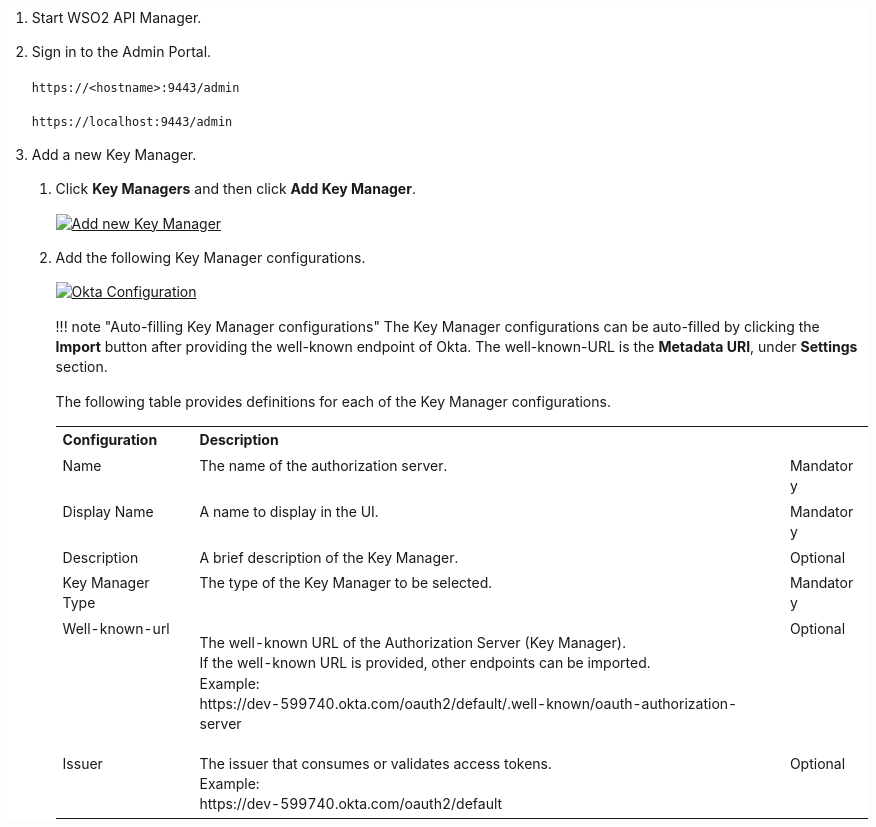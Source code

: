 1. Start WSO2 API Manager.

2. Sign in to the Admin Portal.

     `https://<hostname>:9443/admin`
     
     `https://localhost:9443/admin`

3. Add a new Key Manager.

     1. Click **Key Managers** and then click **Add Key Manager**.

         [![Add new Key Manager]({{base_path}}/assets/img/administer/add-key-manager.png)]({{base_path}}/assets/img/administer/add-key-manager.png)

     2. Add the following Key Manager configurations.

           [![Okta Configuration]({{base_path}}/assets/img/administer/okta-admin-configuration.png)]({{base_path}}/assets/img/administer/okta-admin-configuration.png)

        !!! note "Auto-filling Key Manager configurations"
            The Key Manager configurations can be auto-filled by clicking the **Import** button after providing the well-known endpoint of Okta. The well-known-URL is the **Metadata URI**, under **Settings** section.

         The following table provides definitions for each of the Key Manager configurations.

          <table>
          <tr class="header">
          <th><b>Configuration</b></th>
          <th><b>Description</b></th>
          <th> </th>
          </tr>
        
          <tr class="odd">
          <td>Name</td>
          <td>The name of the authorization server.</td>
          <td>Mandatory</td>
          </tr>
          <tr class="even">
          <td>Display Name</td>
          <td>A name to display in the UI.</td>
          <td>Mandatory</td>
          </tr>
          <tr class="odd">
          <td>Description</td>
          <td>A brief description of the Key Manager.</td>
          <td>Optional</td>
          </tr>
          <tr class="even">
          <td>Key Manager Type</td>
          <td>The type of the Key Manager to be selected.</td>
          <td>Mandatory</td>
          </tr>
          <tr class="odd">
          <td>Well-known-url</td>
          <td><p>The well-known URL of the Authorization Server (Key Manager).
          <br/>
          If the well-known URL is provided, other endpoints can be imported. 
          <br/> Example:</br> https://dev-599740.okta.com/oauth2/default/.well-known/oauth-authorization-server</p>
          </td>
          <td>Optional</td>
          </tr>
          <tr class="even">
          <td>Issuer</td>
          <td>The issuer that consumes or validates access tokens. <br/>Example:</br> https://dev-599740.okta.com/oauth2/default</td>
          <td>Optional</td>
------------
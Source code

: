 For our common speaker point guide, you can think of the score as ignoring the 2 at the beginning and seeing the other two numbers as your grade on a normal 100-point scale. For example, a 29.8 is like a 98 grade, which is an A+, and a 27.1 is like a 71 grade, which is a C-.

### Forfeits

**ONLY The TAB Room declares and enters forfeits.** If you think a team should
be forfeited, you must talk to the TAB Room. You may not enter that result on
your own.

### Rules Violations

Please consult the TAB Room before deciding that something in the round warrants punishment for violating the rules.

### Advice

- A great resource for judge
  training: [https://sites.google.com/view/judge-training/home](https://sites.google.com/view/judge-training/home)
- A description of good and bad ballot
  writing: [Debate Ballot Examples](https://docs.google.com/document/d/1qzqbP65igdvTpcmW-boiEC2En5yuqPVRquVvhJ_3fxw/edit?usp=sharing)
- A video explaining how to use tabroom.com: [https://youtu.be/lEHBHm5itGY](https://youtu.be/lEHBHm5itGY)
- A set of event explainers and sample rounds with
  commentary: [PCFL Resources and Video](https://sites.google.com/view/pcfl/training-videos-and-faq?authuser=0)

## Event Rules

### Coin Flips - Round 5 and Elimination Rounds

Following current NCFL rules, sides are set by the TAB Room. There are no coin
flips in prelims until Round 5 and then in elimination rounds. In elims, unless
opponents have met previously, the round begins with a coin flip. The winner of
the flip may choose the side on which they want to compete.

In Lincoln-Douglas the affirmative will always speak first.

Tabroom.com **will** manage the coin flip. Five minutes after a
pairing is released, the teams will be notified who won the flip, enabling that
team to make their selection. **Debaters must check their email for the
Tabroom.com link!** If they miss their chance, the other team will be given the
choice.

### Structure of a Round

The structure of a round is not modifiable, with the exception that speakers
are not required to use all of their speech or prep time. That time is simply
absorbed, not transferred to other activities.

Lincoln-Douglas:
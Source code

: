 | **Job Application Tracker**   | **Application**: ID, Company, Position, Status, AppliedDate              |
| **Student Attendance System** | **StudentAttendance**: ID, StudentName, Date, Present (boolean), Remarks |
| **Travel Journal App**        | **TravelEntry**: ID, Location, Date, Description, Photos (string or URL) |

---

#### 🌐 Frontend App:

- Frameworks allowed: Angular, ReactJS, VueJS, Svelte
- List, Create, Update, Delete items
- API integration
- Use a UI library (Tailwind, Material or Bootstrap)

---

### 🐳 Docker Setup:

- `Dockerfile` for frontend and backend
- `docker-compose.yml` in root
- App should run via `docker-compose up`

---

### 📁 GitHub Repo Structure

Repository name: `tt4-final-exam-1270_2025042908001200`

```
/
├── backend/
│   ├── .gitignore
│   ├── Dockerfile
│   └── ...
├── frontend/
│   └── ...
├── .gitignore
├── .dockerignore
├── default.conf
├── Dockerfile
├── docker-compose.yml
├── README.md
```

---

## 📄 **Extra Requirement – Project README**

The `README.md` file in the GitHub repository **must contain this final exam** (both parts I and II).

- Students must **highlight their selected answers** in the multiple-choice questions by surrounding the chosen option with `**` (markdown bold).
------------
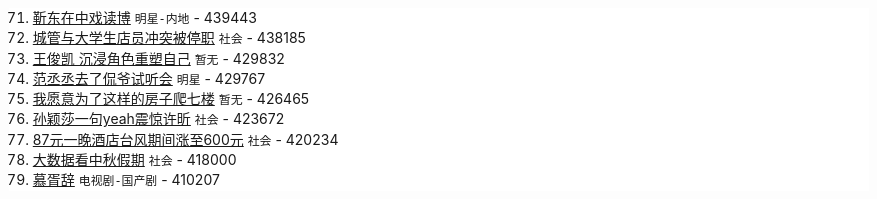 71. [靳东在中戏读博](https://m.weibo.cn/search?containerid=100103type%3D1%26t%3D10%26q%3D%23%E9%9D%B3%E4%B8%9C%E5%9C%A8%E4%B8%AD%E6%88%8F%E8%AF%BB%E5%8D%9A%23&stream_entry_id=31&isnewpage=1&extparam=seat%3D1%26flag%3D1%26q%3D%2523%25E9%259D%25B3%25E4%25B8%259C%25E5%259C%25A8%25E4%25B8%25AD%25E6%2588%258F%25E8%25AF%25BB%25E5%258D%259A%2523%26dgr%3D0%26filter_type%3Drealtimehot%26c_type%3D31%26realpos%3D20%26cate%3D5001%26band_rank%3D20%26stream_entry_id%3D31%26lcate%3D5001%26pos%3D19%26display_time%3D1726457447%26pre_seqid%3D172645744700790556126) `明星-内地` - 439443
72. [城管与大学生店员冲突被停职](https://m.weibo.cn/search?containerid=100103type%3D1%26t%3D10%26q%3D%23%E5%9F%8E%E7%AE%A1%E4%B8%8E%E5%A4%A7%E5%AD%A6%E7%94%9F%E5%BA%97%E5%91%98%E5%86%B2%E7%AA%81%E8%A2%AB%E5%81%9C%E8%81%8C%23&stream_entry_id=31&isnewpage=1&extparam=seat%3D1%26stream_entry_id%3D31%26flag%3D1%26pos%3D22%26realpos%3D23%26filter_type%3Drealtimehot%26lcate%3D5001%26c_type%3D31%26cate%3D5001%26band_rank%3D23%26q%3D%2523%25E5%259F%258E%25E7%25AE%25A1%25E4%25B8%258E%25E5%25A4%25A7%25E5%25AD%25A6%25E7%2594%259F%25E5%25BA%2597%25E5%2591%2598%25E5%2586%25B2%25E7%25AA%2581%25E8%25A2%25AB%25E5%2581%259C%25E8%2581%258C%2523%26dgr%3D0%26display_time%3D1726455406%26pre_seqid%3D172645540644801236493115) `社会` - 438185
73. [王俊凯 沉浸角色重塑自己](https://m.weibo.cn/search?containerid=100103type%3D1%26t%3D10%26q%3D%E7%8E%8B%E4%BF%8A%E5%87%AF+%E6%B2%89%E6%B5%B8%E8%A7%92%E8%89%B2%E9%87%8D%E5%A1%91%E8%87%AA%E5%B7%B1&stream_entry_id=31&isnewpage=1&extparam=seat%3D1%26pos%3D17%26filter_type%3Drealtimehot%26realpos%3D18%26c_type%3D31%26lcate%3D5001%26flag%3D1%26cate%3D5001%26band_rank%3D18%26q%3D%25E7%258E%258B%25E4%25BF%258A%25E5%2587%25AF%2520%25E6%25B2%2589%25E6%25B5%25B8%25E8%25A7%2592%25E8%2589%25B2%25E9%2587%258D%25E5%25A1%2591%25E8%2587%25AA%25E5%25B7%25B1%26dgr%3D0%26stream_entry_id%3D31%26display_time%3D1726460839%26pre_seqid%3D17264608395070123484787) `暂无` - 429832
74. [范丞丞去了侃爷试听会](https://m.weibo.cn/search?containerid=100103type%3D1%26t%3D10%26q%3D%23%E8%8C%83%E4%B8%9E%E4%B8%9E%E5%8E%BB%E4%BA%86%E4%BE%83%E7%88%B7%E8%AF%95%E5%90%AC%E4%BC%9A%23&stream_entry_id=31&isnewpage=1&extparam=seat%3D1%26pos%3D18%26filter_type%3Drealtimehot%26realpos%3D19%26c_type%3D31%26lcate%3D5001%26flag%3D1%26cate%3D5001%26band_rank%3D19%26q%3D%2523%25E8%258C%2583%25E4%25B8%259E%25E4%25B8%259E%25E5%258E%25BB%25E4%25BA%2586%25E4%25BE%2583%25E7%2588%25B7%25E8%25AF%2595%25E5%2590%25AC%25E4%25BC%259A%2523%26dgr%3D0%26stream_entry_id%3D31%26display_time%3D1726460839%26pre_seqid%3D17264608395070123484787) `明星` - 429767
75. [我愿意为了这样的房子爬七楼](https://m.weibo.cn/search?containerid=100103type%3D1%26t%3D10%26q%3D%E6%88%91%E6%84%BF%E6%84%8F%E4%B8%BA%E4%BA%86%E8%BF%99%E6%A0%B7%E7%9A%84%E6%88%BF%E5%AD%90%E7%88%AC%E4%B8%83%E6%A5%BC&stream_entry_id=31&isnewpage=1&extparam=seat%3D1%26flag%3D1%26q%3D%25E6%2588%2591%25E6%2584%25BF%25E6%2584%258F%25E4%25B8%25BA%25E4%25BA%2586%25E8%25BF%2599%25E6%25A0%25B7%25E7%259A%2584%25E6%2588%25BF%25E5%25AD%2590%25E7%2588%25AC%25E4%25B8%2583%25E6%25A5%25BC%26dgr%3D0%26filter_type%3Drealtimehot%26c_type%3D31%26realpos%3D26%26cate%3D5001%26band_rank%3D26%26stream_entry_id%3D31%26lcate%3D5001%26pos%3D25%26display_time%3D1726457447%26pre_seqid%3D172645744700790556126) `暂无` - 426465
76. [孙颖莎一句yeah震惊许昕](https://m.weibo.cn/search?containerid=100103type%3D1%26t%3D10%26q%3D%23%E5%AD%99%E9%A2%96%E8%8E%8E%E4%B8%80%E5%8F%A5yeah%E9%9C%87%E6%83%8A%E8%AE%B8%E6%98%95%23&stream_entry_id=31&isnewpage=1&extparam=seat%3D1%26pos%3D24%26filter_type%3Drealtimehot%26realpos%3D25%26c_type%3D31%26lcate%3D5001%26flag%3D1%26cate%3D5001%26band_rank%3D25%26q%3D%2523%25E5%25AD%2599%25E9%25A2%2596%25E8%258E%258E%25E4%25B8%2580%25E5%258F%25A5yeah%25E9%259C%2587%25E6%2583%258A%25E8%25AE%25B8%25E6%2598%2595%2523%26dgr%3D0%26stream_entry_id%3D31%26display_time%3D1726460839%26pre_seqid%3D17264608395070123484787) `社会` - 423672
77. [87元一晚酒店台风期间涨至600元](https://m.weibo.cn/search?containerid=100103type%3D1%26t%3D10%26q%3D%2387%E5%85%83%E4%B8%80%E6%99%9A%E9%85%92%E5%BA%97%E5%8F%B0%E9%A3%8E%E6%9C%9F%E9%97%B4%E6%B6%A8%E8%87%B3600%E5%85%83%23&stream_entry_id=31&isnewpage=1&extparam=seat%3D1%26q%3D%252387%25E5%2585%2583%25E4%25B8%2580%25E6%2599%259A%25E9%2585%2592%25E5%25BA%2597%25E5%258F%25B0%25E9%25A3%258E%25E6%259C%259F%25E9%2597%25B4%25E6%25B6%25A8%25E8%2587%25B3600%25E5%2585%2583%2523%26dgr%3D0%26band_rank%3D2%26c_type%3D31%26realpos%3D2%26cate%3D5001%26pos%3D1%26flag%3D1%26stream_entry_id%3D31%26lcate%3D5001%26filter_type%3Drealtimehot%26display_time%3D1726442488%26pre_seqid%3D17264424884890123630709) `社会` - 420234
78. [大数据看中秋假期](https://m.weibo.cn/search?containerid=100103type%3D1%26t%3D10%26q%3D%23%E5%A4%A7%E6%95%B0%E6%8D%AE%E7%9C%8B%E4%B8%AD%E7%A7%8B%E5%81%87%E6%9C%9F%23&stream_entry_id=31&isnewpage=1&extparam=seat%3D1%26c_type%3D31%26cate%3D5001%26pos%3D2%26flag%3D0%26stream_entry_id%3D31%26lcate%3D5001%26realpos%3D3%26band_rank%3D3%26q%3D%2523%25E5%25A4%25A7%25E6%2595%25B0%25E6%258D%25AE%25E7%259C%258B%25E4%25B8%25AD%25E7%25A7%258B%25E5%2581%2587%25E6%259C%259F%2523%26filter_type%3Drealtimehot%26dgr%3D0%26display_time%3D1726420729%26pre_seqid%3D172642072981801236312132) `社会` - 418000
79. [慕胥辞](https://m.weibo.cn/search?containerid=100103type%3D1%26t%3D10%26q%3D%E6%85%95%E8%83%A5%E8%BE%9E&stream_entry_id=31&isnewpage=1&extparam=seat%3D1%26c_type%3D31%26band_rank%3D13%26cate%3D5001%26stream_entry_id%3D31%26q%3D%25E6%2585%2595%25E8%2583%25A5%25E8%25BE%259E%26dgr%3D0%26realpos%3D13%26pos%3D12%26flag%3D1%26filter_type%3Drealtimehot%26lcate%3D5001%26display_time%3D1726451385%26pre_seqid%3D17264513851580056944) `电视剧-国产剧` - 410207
------------
TO DO
Would you print, exactly as written, every line above from the one holding "Please consult the" through the one holding "flips in prelims", with both included and no other lines?

EXPECTED ANSWER
Please consult the TAB Room before deciding that something in the round warrants punishment for violating the rules.

### Advice

- A great resource for judge
  training: [https://sites.google.com/view/judge-training/home](https://sites.google.com/view/judge-training/home)
- A description of good and bad ballot
  writing: [Debate Ballot Examples](https://docs.google.com/document/d/1qzqbP65igdvTpcmW-boiEC2En5yuqPVRquVvhJ_3fxw/edit?usp=sharing)
- A video explaining how to use tabroom.com: [https://youtu.be/lEHBHm5itGY](https://youtu.be/lEHBHm5itGY)
- A set of event explainers and sample rounds with
  commentary: [PCFL Resources and Video](https://sites.google.com/view/pcfl/training-videos-and-faq?authuser=0)

## Event Rules

### Coin Flips - Round 5 and Elimination Rounds

Following current NCFL rules, sides are set by the TAB Room. There are no coin
flips in prelims until Round 5 and then in elimination rounds. In elims, unless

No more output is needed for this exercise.